In describing concerts, the words quiet, reserved and polite don’t usually come to mind, but the aforementioned adjectives are the only way to describe the audience’s reverent restraint during the Emerson String Quartet’s Tuesday night performance at Campbell Hall. The eight-time Grammy winners took the wind out of all who witnessed their show, which featured works by everyone from the 18th-century master Beethoven to the 20th-century composer Dmitri Shostakovich.

The quartet’s concert spanned centuries and cultures, effectively capturing the allure of classical string music and giving their performance the kind of modern twist that comes from combining the classic and the contemporary.

Philip Setzer, Eugene Drucker, Lawrence Dutton and David Finckel did not only play the music, they made it their own. Their expressions and body language added depth to the performance and enabled the audience to experience classical music with a vitality and physicality with which the genre is rarely associated.

The opening set of the night was from 18th-century composer Franz Joseph Haydn, and it set the mood for the rest of the night with its depth and emotional range.
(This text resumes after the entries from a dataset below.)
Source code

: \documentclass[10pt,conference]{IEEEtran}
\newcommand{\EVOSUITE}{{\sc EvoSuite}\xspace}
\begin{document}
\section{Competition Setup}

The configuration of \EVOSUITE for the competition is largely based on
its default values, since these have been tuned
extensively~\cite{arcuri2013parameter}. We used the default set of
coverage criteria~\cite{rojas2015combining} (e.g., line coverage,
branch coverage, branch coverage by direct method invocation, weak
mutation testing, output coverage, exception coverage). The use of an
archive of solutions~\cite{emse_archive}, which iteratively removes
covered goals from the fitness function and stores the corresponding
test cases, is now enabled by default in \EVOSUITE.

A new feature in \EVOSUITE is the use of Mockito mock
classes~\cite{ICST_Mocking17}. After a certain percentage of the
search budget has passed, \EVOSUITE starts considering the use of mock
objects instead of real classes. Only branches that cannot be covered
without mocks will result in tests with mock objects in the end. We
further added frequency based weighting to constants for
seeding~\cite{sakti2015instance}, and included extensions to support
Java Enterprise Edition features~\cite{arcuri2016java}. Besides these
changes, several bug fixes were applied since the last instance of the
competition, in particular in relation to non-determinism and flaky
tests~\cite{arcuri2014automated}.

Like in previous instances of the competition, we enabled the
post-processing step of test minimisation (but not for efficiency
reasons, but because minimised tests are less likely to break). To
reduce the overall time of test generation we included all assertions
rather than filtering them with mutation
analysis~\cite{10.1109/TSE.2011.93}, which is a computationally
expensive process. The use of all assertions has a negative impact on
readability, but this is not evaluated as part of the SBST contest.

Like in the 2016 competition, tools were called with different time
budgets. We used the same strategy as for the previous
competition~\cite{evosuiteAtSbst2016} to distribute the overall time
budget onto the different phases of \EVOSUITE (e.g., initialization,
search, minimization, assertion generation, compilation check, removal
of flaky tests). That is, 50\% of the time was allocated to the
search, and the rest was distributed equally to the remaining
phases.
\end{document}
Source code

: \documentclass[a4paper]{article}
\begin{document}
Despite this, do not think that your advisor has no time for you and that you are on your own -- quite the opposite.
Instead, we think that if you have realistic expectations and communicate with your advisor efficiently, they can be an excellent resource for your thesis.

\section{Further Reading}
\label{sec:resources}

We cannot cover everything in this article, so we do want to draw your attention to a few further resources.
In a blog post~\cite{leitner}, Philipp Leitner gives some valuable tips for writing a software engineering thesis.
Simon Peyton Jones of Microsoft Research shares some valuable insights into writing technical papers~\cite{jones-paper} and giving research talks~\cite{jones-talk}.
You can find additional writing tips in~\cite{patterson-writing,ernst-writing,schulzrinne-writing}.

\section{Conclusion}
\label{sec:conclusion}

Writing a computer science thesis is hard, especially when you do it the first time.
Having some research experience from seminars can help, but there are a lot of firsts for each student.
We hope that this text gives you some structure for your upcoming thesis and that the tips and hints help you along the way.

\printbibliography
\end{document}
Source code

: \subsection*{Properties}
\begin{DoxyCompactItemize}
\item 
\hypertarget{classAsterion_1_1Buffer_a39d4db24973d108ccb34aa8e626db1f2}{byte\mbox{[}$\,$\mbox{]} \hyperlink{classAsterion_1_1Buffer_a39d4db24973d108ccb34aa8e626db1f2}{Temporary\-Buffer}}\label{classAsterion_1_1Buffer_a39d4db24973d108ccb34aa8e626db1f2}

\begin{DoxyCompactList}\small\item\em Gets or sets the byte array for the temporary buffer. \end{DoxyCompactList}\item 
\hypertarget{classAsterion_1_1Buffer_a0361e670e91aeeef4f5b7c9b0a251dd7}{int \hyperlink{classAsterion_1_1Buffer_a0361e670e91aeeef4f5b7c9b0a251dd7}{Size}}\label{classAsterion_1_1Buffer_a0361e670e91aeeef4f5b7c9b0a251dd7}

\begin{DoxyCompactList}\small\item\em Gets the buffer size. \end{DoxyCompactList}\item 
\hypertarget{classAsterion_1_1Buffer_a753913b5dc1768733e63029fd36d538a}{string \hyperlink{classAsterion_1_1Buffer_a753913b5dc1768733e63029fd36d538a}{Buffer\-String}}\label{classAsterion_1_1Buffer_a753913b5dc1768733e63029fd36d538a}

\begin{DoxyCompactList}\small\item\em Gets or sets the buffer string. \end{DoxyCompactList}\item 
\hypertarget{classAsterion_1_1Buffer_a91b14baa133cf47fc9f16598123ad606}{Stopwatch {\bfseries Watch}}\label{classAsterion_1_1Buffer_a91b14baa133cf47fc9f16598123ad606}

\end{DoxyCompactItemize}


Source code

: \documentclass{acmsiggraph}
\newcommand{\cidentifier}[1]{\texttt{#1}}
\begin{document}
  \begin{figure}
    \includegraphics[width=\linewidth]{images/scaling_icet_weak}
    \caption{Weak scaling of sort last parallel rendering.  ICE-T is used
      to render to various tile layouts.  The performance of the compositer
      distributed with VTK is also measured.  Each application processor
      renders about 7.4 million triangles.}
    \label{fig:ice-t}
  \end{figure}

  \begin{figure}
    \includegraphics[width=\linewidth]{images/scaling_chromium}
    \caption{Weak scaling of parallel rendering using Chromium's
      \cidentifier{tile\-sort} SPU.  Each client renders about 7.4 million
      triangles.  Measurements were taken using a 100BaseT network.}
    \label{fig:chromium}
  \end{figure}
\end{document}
Setzer’s lead violin helped establish a rhythm to the simple set of notes, which easily and effectively transformed the piece’s depressing tone to one of joyousness. At the end of the first set, the audience seemed not to know whether they should cry or clap.

Drucker took the reigns for the next two sessions, and things really got started with Shostakovich’s composition. The evocative strings established the kind of mood that is more often associated with the visual, rather than aural, arts. In fact, the quartet could very well have been playing the soundtrack to a great cinematic scene. This type of performance can be accredited to the fact that the quartet’s goal is to immerse itself completely in the music.

Drucker also led the final set of the night, Beethoven’s string quartet in F Major. The musicians moved as one, and watching them pluck their strings was much like watching the action at a heated tennis match. Two would play notes while the others waited for the honor to play next, then all at once the four combined and something magical and moving occurred.

Despite the fact that the audience did not actually participate in the performance, the audience’s enthusiastic reception at the recital’s end clearly conveyed the close personal bond it had developed with both the musicians and the music during the course of the show. As the quartet members raised their bows in unison to signal the concert’s end, one thing was clear: The Emerson String Quartet is not just a talented group of musicians; it is the kind of group that can make even the most passive audience passionate about the music it plays.